今年の平均速度は優勝したヌーヴィルが93.7km/h、昨年のオジエが94.9km/hなので少し遅くなっています。ほとんど同じステージを使用したとはいえ、SS1の前半はバンピーで狭いセクションに置き換えられたほか、SS6/8では後半の高速ステージがカットされているので、その違いが表れたのでしょう。
それでは昨年とスタートもゴールもまったく同じ地点だった4つのステージを見てみると、その違が見えてきます。
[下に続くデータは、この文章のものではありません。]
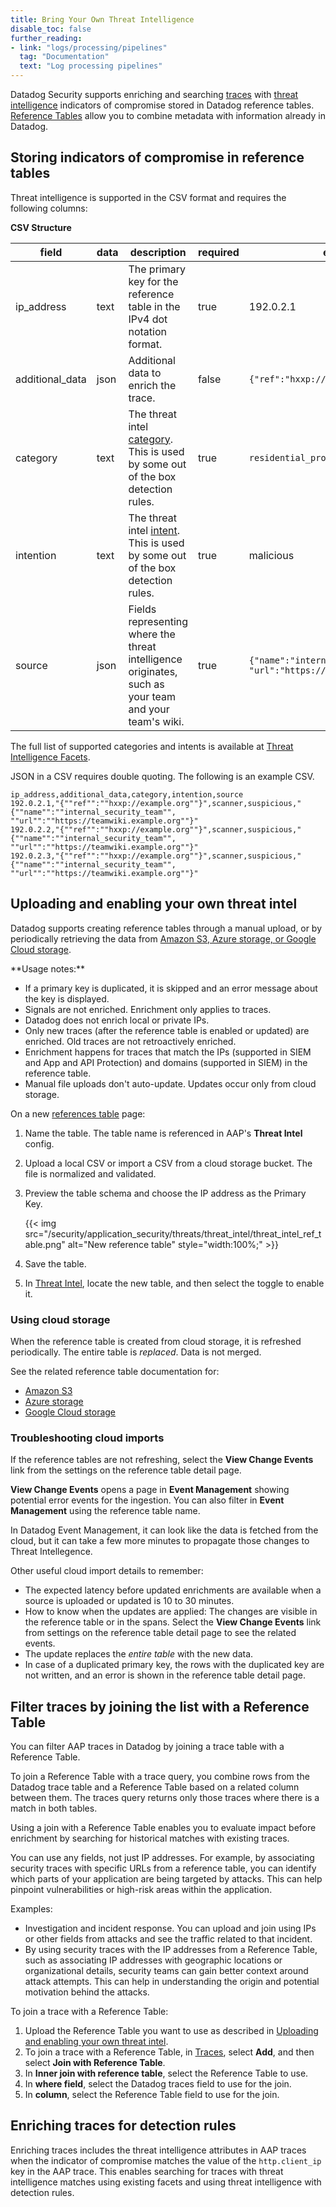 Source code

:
 ```yaml
---
title: Bring Your Own Threat Intelligence
disable_toc: false
further_reading:
- link: "logs/processing/pipelines"
  tag: "Documentation"
  text: "Log processing pipelines"
---
```


Datadog Security supports enriching and searching [traces][14] with [threat intelligence][1] indicators of compromise stored in Datadog reference tables. [Reference Tables][2] allow you to combine metadata with information already in Datadog.

## Storing indicators of compromise in reference tables

Threat intelligence is supported in the CSV format and requires the following columns:

**CSV Structure**

| field            | data  | description| required | example|
|------------------|-------|----|-----|--|
| ip_address       | text | The primary key for the reference table in the IPv4 dot notation format. | true | 192.0.2.1  |
| additional_data  | json      | Additional data to enrich the trace. | false | `{"ref":"hxxp://example.org"}`
| category         | text  | The threat intel [category][7]. This is used by some out of the box detection rules. | true | `residential_proxy` |
| intention        | text | The threat intel [intent][8]. This is used by some out of the box detection rules.| true | malicious | |
| source           | json  | Fields representing where the threat intelligence originates, such as your team and your team's wiki. | true| `{"name":"internal_security_team", "url":"https://teamwiki.example.org"}` | | 



The full list of supported categories and intents is available at [Threat Intelligence Facets][3].

<div class="alert alert-info">JSON in a CSV requires double quoting. The following is an example CSV.</div>

```
ip_address,additional_data,category,intention,source
192.0.2.1,"{""ref"":""hxxp://example.org""}",scanner,suspicious,"{""name"":""internal_security_team"", ""url"":""https://teamwiki.example.org""}"
192.0.2.2,"{""ref"":""hxxp://example.org""}",scanner,suspicious,"{""name"":""internal_security_team"", ""url"":""https://teamwiki.example.org""}"
192.0.2.3,"{""ref"":""hxxp://example.org""}",scanner,suspicious,"{""name"":""internal_security_team"", ""url"":""https://teamwiki.example.org""}"
```

## Uploading and enabling your own threat intel

Datadog supports creating reference tables through a manual upload, or by periodically retrieving the data from [Amazon S3, Azure storage, or Google Cloud storage][10].

<div class="alert alert-info">
<p>**Usage notes:**</p>
<ul>
<li>If a primary key is duplicated, it is skipped and an error message about the key is displayed.</li>
<li>Signals are not enriched. Enrichment only applies to traces.</li>
<li>Datadog does not enrich local or private IPs.</li>
<li>Only new traces (after the reference table is enabled or updated) are enriched. Old traces are not retroactively enriched.</li>
<li>Enrichment happens for traces that match the IPs (supported in SIEM and App and API Protection) and domains (supported in SIEM) in the reference table.</li>
<li>Manual file uploads don't auto-update. Updates occur only from cloud storage.</li>
</ul>
</div>

On a new [references table][4] page:

1. Name the table. The table name is referenced in AAP's **Threat Intel** config.
2. Upload a local CSV or import a CSV from a cloud storage bucket. The file is normalized and validated.
3. Preview the table schema and choose the IP address as the Primary Key.
   
   {{< img src="/security/application_security/threats/threat_intel/threat_intel_ref_table.png" alt="New reference table" style="width:100%;" >}}
4. Save the table.
5. In [Threat Intel][5], locate the new table, and then select the toggle to enable it. 
   
   <!-- {{< img src="/security/application_security/threats/threat_intel/threat_intel_ref_table_enabled.png" alt="Enabled reference table" style="width:100%;" >}} -->

### Using cloud storage

When the reference table is created from cloud storage, it is refreshed periodically. The entire table is *replaced*. Data is not merged.

See the related reference table documentation for:
- [Amazon S3][11]
- [Azure storage][12]
- [Google Cloud storage][13]

### Troubleshooting cloud imports

If the reference tables are not refreshing, select the **View Change Events** link from the settings on the reference table detail page. 

**View Change Events** opens a page in **Event Management** showing potential error events for the ingestion. You can also filter in **Event Management** using the reference table name.

<div class="alert alert-info">In Datadog Event Management, it can look like the data is fetched from the cloud, but it can take a few more minutes to propagate those changes to Threat Intellegence.</div>

Other useful cloud import details to remember:

- The expected latency before updated enrichments are available when a source is uploaded or updated is 10 to 30 minutes.
- How to know when the updates are applied: The changes are visible in the reference table or in the spans. Select the **View Change Events** link from settings on the reference table detail page to see the related events.
- The update replaces the *entire table* with the new data. 
- In case of a duplicated primary key, the rows with the duplicated key are not written, and an error is shown in the reference table detail page.

## Filter traces by joining the list with a Reference Table

You can filter AAP traces in Datadog by joining a trace table with a Reference Table. 

To join a Reference Table with a trace query, you combine rows from the Datadog trace table and a Reference Table based on a related column between them. The traces query returns only those traces where there is a match in both tables.

Using a join with a Reference Table enables you to evaluate impact before enrichment by searching for historical matches with existing traces.

You can use any fields, not just IP addresses. For example, by associating security traces with specific URLs from a reference table, you can identify which parts of your application are being targeted by attacks. This can help pinpoint vulnerabilities or high-risk areas within the application.

Examples:

- Investigation and incident response. You can upload and join using IPs or other fields from attacks and see the traffic related to that incident.
- By using security traces with the IP addresses from a Reference Table, such as associating IP addresses with geographic locations or organizational details, security teams can gain better context around attack attempts. This can help in understanding the origin and potential motivation behind the attacks.


To join a trace with a Reference Table:

1. Upload the Reference Table you want to use as described in [Uploading and enabling your own threat intel](#uploading-and-enabling-your-own-threat-intel).
2. To join a trace with a Reference Table, in [Traces][9], select **Add**, and then select **Join with Reference Table**.
3. In **Inner join with reference table**, select the Reference Table to use.
4. In **where field**, select the Datadog traces field to use for the join.
5. In **column**, select the Reference Table field to use for the join.

<!-- {{< img src="security/application_security/threats/threat_intel/threat_intel_ref_join.png" alt="Your image description" style="width:100%;" >}} -->

## Enriching traces for detection rules

Enriching traces includes the threat intelligence attributes in AAP traces when the indicator of compromise matches the value of the `http.client_ip` key in the AAP trace. This enables searching for traces with threat intelligence matches using existing facets and using threat intelligence with detection rules.

[1]: /security/threat_intelligence
[2]: /integrations/guide/reference-tables
[3]: /security/threat_intelligence/#threat-intelligence-facets
[4]: https://app.datadoghq.com/reference-tables/create
[5]: https://app.datadoghq.com/security/configuration/threat-intel
[6]: https://app.datadoghq.com/security/configuration/asm/rules/edit/kdb-irk-nua?product=appsec
[7]: /security/threat_intelligence#threat-intelligence-categories
[8]: /security/threat_intelligence#threat-intelligence-intents
[9]: https://app.datadoghq.com/security/appsec/traces
[10]: /integrations/guide/reference-tables/?tab=manualupload#create-a-reference-table
[11]: /integrations/guide/reference-tables/?tab=amazons3#create-a-reference-table
[12]: /integrations/guide/reference-tables/?tab=azurestorage#create-a-reference-table
[13]: /integrations/guide/reference-tables/?tab=googlecloudstorage#create-a-reference-table
[14]: https://app.datadoghq.com/security/appsec/traces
初日の29.12kmのSS2/4ではミークがともに17秒近く速く走っていますが、これが1kmあたり0.58秒速かった計算です。
SS2 29.12km
2016 Ogier :18m39.6s(93.6km/h)
2017 Meeke :18m22.7s(95.1km/h) ▲16.9秒
SS4 29.12km
2016 Ogier : 18m37.5s (93.81km/h)
2017 Meeke : 18m20.4s(95.2km/h) ▲17.1秒
最終日の53.78kmでヌーヴィルは昨年より37秒も速く走っています。これは1kmあたり0.68秒も速く走った計算です。彼は驚くことにここでは「攻めてなかった」と語っていたので唖然としたのですが、あとで2016年イベントのステージ情報を調べてみると昨年は前夜の雨で湿っていたところが多かったみたいですね。
SS9 53.78km
2016 Meeke :33m11.6s(97.9km/h)
2017 Neuville:32m34.6s(99.0km/h) ▲37.0秒
しかし、最後の島南部のポルトヴェッキオに向かう道は、昨年も燦々と降り注ぐ太陽で完全ドライだったのでほぼコンディションは同じ。ここでも1kmあたり0.57秒速かった計算です。
SS10 10.42km
2016 Meeke :6m09.0s(101.66km/h)
2017 Latvala: 6m02.2s(103.5km/h) ▲6.8秒
ということで、昨年のチャンピオンマシンでオジエが走っても今年はトップ5には入れなかった計算となります。とはいっても、昨年の完成されたVWに比べれば、冒頭にも言ったようにまだまだ新型マシンはいずれも完成度が低いような気がします。ここから信頼性を確保すれば、まだまだいくらでも新世代WR カーは速くなりそうな予感がします。いまはMスポーツがマニュファクチャラー選手権をリードしているけれど、まだまだヒュンダイにもトヨタにも逆転のチャンスがありそう!